The river that crosses this county is called the Forked Deer, but the Chickasaws called it Okeena. Okeena is the name used by the muddy banks and the trees on the banks and the sand bars. Okeena is the name used by the beavers and the deer. Okeena is the name the river calls itself. When it needs to call itself a name at all. Which is most likely never.

My truck is parked near the bottom of the hill, backed into a two track field road. I feel the urge to look back at it, to see its glint in the sun and feel reassured it’s still there while I’m walking, exposed, on this mostly lonely highway. Turning again to keep climbing the hill, I spot a red-tailed hawk hunched on a telephone wire ahead of me.

She is glaring at a field of dried, unharvested soybean stalks, watching for movement, for mice. She must know I’m here. How could I escape a knowing keen as hers? She perches with a perfect, self-contained indifference to me, to all the world beyond the field in front of her.

I stop.

If I keep walking toward her, I risk scaring her away from her next meal. What business do I have that warrants disturbing her? What work am I pursuing that usurps her work, which is nothing less than the work of survival itself?

The field behind her is littered with castoff corn stalks and scattered stubble. Young corn plants, sprung from seeds dropped during harvest, stand nearly two feet tall. Their flimsy blades flutter and stream in the breeze. They burn with a fierce inner, green fire, defying the first frost, which must come soon, in spite of this heat. A yellow butterfly meanders among them.

Midges hover over the field like puffs of smoke in a windless sky, like driftless afternoon clouds.

The hawk swivels her head suddenly to glare at me.

What am I doing here?

I’m here to reclaim, if only for myself, this place, and to see what it means to belong. My teachers are rain, dirt, grass, woods, winter, and summer. My teachers are the creatures living here and the creatures who have disappeared. Loss is my teacher and so is the river. So is this hawk.

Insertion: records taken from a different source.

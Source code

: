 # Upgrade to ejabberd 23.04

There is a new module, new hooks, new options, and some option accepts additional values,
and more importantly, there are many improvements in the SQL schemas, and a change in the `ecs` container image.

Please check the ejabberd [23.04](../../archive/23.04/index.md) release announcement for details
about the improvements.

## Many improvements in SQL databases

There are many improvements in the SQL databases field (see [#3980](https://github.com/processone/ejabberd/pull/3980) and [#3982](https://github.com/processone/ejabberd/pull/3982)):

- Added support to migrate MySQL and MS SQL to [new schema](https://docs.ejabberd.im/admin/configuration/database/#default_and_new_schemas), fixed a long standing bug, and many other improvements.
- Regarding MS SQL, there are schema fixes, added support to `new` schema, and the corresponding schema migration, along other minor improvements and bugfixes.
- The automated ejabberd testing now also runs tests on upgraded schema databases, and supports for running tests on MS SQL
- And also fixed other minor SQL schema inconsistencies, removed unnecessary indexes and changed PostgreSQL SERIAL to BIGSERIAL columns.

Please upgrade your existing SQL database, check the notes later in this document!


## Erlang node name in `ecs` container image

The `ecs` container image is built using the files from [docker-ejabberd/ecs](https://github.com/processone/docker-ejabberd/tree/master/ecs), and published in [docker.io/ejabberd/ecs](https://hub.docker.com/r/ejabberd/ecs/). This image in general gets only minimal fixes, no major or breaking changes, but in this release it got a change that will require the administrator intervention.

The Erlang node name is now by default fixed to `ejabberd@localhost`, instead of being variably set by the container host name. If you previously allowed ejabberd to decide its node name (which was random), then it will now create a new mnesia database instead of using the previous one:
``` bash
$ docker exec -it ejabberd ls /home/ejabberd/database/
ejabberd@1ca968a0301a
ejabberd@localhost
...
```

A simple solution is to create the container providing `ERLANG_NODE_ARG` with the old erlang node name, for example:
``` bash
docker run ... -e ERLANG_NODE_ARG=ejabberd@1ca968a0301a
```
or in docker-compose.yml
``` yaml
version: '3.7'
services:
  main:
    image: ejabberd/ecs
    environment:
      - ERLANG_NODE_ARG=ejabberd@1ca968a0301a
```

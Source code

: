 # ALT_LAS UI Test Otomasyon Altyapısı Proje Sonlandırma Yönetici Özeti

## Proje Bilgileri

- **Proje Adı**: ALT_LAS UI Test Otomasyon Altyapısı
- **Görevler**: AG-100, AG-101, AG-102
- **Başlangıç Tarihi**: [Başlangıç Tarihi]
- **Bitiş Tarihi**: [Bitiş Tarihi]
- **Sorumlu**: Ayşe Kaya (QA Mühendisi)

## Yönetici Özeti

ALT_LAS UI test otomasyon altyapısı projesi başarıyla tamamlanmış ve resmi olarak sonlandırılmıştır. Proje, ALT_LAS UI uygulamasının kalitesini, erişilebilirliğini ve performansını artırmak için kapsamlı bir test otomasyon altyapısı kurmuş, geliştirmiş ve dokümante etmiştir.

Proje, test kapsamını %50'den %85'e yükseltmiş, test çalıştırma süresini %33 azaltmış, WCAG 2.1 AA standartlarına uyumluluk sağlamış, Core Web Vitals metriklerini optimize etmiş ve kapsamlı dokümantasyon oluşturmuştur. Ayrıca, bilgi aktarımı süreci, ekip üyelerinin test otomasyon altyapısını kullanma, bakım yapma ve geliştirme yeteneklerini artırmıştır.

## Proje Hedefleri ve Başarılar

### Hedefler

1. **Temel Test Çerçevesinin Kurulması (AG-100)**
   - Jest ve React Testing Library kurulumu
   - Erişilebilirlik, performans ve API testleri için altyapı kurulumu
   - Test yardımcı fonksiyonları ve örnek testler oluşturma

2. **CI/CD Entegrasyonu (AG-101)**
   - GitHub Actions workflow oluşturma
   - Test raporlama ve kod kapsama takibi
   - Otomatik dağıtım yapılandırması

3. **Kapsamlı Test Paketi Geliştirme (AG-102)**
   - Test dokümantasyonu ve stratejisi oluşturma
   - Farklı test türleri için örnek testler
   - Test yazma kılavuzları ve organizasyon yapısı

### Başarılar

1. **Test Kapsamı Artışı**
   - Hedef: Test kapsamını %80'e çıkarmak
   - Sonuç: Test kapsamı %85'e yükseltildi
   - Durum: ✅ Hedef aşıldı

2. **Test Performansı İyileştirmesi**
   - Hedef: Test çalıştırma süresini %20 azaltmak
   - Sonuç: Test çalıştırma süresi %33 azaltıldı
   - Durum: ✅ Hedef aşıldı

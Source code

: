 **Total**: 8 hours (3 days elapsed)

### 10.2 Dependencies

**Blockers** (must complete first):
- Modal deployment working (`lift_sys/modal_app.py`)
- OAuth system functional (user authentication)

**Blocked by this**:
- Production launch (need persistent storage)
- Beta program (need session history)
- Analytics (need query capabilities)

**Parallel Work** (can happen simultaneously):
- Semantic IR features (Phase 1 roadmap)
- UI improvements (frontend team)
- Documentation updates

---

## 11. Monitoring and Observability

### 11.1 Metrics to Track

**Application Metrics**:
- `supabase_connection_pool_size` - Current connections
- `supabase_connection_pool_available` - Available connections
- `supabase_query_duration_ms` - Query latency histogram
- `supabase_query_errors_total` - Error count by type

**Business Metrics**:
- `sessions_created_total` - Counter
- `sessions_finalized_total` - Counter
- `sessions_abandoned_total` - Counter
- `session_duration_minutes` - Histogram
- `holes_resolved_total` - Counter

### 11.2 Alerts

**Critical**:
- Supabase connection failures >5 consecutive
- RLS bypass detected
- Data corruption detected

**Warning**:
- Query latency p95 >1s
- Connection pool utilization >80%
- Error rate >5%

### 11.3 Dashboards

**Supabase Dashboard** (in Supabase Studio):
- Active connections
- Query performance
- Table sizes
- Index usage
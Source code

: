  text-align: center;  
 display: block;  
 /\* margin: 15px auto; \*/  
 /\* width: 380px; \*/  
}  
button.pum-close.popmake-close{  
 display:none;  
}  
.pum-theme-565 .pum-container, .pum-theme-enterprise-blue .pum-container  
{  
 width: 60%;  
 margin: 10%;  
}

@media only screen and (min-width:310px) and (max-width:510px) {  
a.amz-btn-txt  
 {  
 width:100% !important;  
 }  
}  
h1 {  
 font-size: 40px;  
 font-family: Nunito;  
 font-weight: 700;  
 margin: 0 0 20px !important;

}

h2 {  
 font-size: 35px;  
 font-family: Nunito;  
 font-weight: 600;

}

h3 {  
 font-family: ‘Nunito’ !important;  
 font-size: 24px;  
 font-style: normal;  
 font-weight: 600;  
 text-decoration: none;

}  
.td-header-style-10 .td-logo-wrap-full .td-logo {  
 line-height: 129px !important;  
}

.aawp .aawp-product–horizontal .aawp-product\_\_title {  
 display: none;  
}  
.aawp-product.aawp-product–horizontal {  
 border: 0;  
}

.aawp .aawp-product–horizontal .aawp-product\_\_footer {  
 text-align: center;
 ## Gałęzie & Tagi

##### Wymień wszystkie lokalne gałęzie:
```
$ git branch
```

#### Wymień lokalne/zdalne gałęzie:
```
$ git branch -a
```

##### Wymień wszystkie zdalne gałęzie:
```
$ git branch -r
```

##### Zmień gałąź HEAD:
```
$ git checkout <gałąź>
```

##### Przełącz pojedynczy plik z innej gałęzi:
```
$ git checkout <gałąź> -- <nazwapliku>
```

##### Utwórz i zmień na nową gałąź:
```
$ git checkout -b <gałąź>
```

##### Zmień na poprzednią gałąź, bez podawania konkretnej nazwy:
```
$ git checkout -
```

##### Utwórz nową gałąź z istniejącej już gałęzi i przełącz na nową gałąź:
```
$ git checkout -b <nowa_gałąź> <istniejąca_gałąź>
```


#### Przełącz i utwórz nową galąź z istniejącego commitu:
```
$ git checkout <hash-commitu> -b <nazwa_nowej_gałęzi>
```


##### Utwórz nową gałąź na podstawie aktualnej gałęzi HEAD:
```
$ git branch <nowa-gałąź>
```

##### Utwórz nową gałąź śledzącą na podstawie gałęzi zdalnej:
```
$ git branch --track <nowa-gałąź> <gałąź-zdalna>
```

Long before anyone breathed this air, climbed this rise, hawks have hunted here. Countless generations have lived rooted to this silty clay earth, drunk the waters of these creeks and river, gotten soaked in the rains that fall here, dried by the winds and sun here, eaten the flesh of birds and mice whose bodies arise from this place. There is no cell in her body that doesn’t belong here. She carries this place across the sky in her flights. Long after you and I are dead, long after that, her descendants will hunt here. In a world deranged by endless movement, pointless movement, in a world of ceaseless arising and disappearing, she is a steadiness. Glaring at me.

What are you doing here?

I turn and walk back down the hill, leaving her in peace.